*** Opening of Entries supplied ***

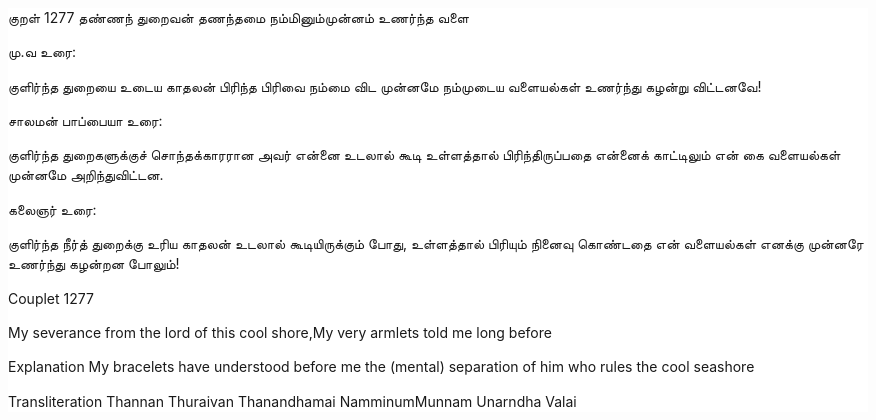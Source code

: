 


###













குறள்
1277
 தண்ணந் துறைவன் தணந்தமை நம்மினும்முன்னம் உணர்ந்த வளை




மு.வ உரை:

குளிர்ந்த துறையை உடைய காதலன் பிரிந்த பிரிவை நம்மை விட முன்னம‌ே நம்முடைய வளையல்கள் உணர்ந்து கழன்று விட்டனவே!




சாலமன் பாப்பையா உரை:

குளிர்ந்த துறைகளுக்குச் சொந்தக்காரரான அவர் என்னை உடலால் கூடி உள்ளத்தால் பிரிந்திருப்பதை என்னைக் காட்டிலும் என் கை வளையல்கள் முன்னமே அறிந்துவிட்டன.




கலைஞர் உரை:

குளிர்ந்த நீர்த் துறைக்கு உரிய காதலன் உடலால் கூடியிருக்கும் போது, உள்ளத்தால் பிரியும் நினைவு கொண்டதை என் வளையல்கள் எனக்கு முன்னரே உணர்ந்து கழன்றன போலும்!




Couplet
1277


My severance from the lord of this cool shore,My very armlets told me long before




Explanation
My bracelets have understood before me the (mental) separation of him who rules the cool seashore




Transliteration
Thannan Thuraivan  Thanandhamai  NamminumMunnam  Unarndha  Valai




###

*** Close of Entries supplied ***

# Task statement:
Down to the last line, reproduce the material above exactly; skip its images.

# Answer to the exercise:
Source code

: 


###













குறள்
1277
 தண்ணந் துறைவன் தணந்தமை நம்மினும்முன்னம் உணர்ந்த வளை




மு.வ உரை:

குளிர்ந்த துறையை உடைய காதலன் பிரிந்த பிரிவை நம்மை விட முன்னம‌ே நம்முடைய வளையல்கள் உணர்ந்து கழன்று விட்டனவே!




சாலமன் பாப்பையா உரை:

குளிர்ந்த துறைகளுக்குச் சொந்தக்காரரான அவர் என்னை உடலால் கூடி உள்ளத்தால் பிரிந்திருப்பதை என்னைக் காட்டிலும் என் கை வளையல்கள் முன்னமே அறிந்துவிட்டன.




கலைஞர் உரை:

குளிர்ந்த நீர்த் துறைக்கு உரிய காதலன் உடலால் கூடியிருக்கும் போது, உள்ளத்தால் பிரியும் நினைவு கொண்டதை என் வளையல்கள் எனக்கு முன்னரே உணர்ந்து கழன்றன போலும்!




Couplet
1277


My severance from the lord of this cool shore,My very armlets told me long before




Explanation
My bracelets have understood before me the (mental) separation of him who rules the cool seashore




Transliteration
Thannan Thuraivan  Thanandhamai  NamminumMunnam  Unarndha  Valai




###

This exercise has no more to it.